▶ [Work instruction]:
Set down all of the entries below exactly, and omit the pictures.

▶ [Record excerpts]:
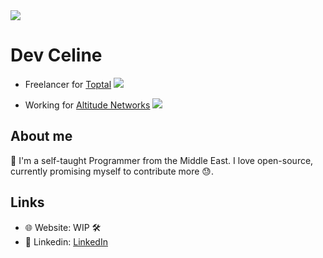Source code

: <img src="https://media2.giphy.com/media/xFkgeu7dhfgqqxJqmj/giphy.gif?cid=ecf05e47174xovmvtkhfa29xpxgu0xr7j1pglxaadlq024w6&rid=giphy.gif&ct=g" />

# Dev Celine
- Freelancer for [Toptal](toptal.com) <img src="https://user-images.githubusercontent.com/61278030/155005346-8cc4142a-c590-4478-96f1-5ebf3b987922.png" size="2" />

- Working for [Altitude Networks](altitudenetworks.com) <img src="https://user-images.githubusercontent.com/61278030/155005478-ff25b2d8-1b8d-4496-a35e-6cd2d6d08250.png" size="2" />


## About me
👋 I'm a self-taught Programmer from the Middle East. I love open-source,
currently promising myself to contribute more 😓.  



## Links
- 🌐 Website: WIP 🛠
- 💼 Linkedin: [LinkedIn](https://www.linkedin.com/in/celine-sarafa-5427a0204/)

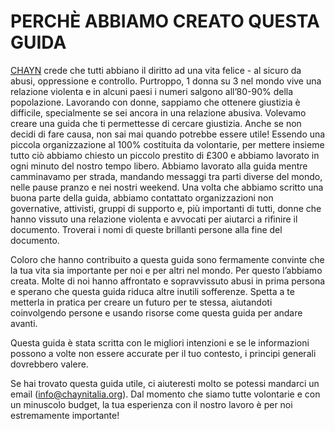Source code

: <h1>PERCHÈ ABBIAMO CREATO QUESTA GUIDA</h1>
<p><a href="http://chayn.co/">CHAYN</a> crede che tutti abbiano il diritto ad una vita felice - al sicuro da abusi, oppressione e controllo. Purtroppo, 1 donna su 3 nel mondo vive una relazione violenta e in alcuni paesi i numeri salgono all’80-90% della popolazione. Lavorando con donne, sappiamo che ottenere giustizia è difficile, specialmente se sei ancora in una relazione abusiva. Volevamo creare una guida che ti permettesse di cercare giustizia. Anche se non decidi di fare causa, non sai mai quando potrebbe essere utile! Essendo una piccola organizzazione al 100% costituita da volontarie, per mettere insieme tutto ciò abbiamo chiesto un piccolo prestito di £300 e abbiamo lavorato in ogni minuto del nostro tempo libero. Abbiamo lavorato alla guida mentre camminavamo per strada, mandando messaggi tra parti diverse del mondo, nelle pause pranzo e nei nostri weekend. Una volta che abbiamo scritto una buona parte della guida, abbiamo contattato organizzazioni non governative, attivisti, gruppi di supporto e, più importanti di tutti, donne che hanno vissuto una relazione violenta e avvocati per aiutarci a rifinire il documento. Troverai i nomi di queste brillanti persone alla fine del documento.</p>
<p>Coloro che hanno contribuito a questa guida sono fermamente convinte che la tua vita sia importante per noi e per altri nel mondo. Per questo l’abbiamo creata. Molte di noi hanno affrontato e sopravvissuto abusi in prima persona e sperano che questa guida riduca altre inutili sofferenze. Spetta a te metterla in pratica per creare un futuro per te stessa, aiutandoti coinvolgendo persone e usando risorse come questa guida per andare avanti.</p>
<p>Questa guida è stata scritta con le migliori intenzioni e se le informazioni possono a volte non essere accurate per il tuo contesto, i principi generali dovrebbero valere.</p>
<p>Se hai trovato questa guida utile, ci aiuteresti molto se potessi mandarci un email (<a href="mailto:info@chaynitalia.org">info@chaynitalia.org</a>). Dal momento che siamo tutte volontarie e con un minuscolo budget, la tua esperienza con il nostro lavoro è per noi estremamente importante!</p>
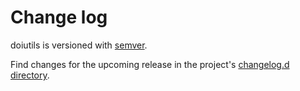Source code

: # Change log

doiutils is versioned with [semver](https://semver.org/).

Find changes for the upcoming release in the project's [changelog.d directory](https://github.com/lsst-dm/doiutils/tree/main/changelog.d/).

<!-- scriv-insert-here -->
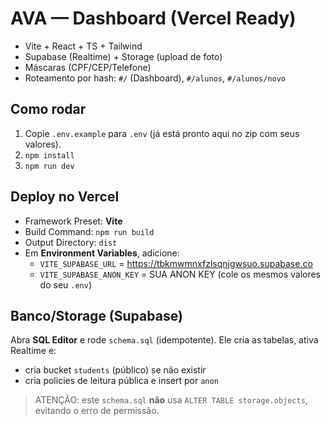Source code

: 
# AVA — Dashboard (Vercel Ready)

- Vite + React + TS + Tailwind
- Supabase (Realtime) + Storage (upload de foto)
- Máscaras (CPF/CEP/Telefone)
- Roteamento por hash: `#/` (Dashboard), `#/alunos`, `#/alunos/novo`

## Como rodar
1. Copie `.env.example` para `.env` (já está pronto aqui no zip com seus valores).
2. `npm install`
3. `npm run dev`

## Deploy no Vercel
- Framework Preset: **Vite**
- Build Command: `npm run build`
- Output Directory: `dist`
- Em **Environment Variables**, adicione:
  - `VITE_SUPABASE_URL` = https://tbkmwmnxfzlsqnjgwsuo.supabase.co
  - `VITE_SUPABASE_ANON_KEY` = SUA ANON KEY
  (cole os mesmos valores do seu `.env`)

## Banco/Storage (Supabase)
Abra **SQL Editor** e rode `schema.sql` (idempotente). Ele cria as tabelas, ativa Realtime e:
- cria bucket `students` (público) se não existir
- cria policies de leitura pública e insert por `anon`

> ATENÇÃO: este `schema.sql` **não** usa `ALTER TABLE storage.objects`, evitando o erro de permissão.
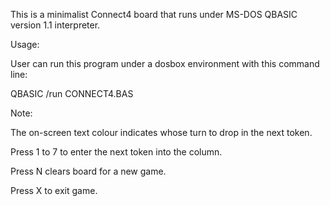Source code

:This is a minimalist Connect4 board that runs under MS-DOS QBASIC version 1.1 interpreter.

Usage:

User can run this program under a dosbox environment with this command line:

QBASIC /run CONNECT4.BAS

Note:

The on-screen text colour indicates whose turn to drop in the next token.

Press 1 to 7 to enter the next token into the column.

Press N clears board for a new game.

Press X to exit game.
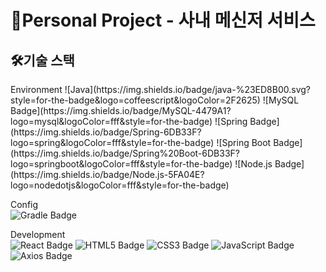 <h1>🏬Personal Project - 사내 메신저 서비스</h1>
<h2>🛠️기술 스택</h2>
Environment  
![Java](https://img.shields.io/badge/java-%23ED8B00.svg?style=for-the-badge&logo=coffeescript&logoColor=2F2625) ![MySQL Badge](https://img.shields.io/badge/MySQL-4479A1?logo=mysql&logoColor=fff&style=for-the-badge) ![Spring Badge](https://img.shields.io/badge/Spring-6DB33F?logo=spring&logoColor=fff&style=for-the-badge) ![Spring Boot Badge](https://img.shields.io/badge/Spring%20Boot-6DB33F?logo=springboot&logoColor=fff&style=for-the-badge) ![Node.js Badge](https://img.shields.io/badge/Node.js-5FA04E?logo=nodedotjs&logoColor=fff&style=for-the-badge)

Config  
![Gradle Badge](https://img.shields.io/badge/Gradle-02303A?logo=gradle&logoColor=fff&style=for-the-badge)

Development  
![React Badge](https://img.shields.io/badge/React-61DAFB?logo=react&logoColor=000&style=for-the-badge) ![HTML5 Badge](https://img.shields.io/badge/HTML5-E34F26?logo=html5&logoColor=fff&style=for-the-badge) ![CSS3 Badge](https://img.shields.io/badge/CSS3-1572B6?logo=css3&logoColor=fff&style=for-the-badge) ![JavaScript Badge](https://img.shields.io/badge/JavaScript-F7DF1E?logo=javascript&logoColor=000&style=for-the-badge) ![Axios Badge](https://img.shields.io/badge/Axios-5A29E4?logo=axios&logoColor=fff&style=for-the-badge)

▶ [Answer for the task]:
Source code

: <img src="https://media2.giphy.com/media/xFkgeu7dhfgqqxJqmj/giphy.gif?cid=ecf05e47174xovmvtkhfa29xpxgu0xr7j1pglxaadlq024w6&rid=giphy.gif&ct=g" />

# Dev Celine
- Freelancer for [Toptal](toptal.com) <img src="https://user-images.githubusercontent.com/61278030/155005346-8cc4142a-c590-4478-96f1-5ebf3b987922.png" size="2" />

- Working for [Altitude Networks](altitudenetworks.com) <img src="https://user-images.githubusercontent.com/61278030/155005478-ff25b2d8-1b8d-4496-a35e-6cd2d6d08250.png" size="2" />


## About me
👋 I'm a self-taught Programmer from the Middle East. I love open-source,
currently promising myself to contribute more 😓.  



## Links
- 🌐 Website: WIP 🛠
- 💼 Linkedin: [LinkedIn](https://www.linkedin.com/in/celine-sarafa-5427a0204/)

Source code

: <h1>PERCHÈ ABBIAMO CREATO QUESTA GUIDA</h1>
<p><a href="http://chayn.co/">CHAYN</a> crede che tutti abbiano il diritto ad una vita felice - al sicuro da abusi, oppressione e controllo. Purtroppo, 1 donna su 3 nel mondo vive una relazione violenta e in alcuni paesi i numeri salgono all’80-90% della popolazione. Lavorando con donne, sappiamo che ottenere giustizia è difficile, specialmente se sei ancora in una relazione abusiva. Volevamo creare una guida che ti permettesse di cercare giustizia. Anche se non decidi di fare causa, non sai mai quando potrebbe essere utile! Essendo una piccola organizzazione al 100% costituita da volontarie, per mettere insieme tutto ciò abbiamo chiesto un piccolo prestito di £300 e abbiamo lavorato in ogni minuto del nostro tempo libero. Abbiamo lavorato alla guida mentre camminavamo per strada, mandando messaggi tra parti diverse del mondo, nelle pause pranzo e nei nostri weekend. Una volta che abbiamo scritto una buona parte della guida, abbiamo contattato organizzazioni non governative, attivisti, gruppi di supporto e, più importanti di tutti, donne che hanno vissuto una relazione violenta e avvocati per aiutarci a rifinire il documento. Troverai i nomi di queste brillanti persone alla fine del documento.</p>
<p>Coloro che hanno contribuito a questa guida sono fermamente convinte che la tua vita sia importante per noi e per altri nel mondo. Per questo l’abbiamo creata. Molte di noi hanno affrontato e sopravvissuto abusi in prima persona e sperano che questa guida riduca altre inutili sofferenze. Spetta a te metterla in pratica per creare un futuro per te stessa, aiutandoti coinvolgendo persone e usando risorse come questa guida per andare avanti.</p>
<p>Questa guida è stata scritta con le migliori intenzioni e se le informazioni possono a volte non essere accurate per il tuo contesto, i principi generali dovrebbero valere.</p>
<p>Se hai trovato questa guida utile, ci aiuteresti molto se potessi mandarci un email (<a href="mailto:info@chaynitalia.org">info@chaynitalia.org</a>). Dal momento che siamo tutte volontarie e con un minuscolo budget, la tua esperienza con il nostro lavoro è per noi estremamente importante!</p>
Source code

: # Change log

doiutils is versioned with [semver](https://semver.org/).

Find changes for the upcoming release in the project's [changelog.d directory](https://github.com/lsst-dm/doiutils/tree/main/changelog.d/).

<!-- scriv-insert-here -->
Source code

: 
# AVA — Dashboard (Vercel Ready)

- Vite + React + TS + Tailwind
- Supabase (Realtime) + Storage (upload de foto)
- Máscaras (CPF/CEP/Telefone)
- Roteamento por hash: `#/` (Dashboard), `#/alunos`, `#/alunos/novo`

## Como rodar
1. Copie `.env.example` para `.env` (já está pronto aqui no zip com seus valores).
2. `npm install`
3. `npm run dev`

## Deploy no Vercel
- Framework Preset: **Vite**
- Build Command: `npm run build`
- Output Directory: `dist`
- Em **Environment Variables**, adicione:
  - `VITE_SUPABASE_URL` = https://tbkmwmnxfzlsqnjgwsuo.supabase.co
  - `VITE_SUPABASE_ANON_KEY` = SUA ANON KEY
  (cole os mesmos valores do seu `.env`)

## Banco/Storage (Supabase)
Abra **SQL Editor** e rode `schema.sql` (idempotente). Ele cria as tabelas, ativa Realtime e:
- cria bucket `students` (público) se não existir
- cria policies de leitura pública e insert por `anon`

> ATENÇÃO: este `schema.sql` **não** usa `ALTER TABLE storage.objects`, evitando o erro de permissão.
Source code

:This is a minimalist Connect4 board that runs under MS-DOS QBASIC version 1.1 interpreter.

Usage:

User can run this program under a dosbox environment with this command line:

QBASIC /run CONNECT4.BAS

Note:

The on-screen text colour indicates whose turn to drop in the next token.

Press 1 to 7 to enter the next token into the column.

Press N clears board for a new game.

Press X to exit game.
 <h1>🏬Personal Project - 사내 메신저 서비스</h1>
<h2>🛠️기술 스택</h2>
Environment  
![Java](https://img.shields.io/badge/java-%23ED8B00.svg?style=for-the-badge&logo=coffeescript&logoColor=2F2625) ![MySQL Badge](https://img.shields.io/badge/MySQL-4479A1?logo=mysql&logoColor=fff&style=for-the-badge) ![Spring Badge](https://img.shields.io/badge/Spring-6DB33F?logo=spring&logoColor=fff&style=for-the-badge) ![Spring Boot Badge](https://img.shields.io/badge/Spring%20Boot-6DB33F?logo=springboot&logoColor=fff&style=for-the-badge) ![Node.js Badge](https://img.shields.io/badge/Node.js-5FA04E?logo=nodedotjs&logoColor=fff&style=for-the-badge)

Config  
![Gradle Badge](https://img.shields.io/badge/Gradle-02303A?logo=gradle&logoColor=fff&style=for-the-badge)

Development  
![React Badge](https://img.shields.io/badge/React-61DAFB?logo=react&logoColor=000&style=for-the-badge) ![HTML5 Badge](https://img.shields.io/badge/HTML5-E34F26?logo=html5&logoColor=fff&style=for-the-badge) ![CSS3 Badge](https://img.shields.io/badge/CSS3-1572B6?logo=css3&logoColor=fff&style=for-the-badge) ![JavaScript Badge](https://img.shields.io/badge/JavaScript-F7DF1E?logo=javascript&logoColor=000&style=for-the-badge) ![Axios Badge](https://img.shields.io/badge/Axios-5A29E4?logo=axios&logoColor=fff&style=for-the-badge)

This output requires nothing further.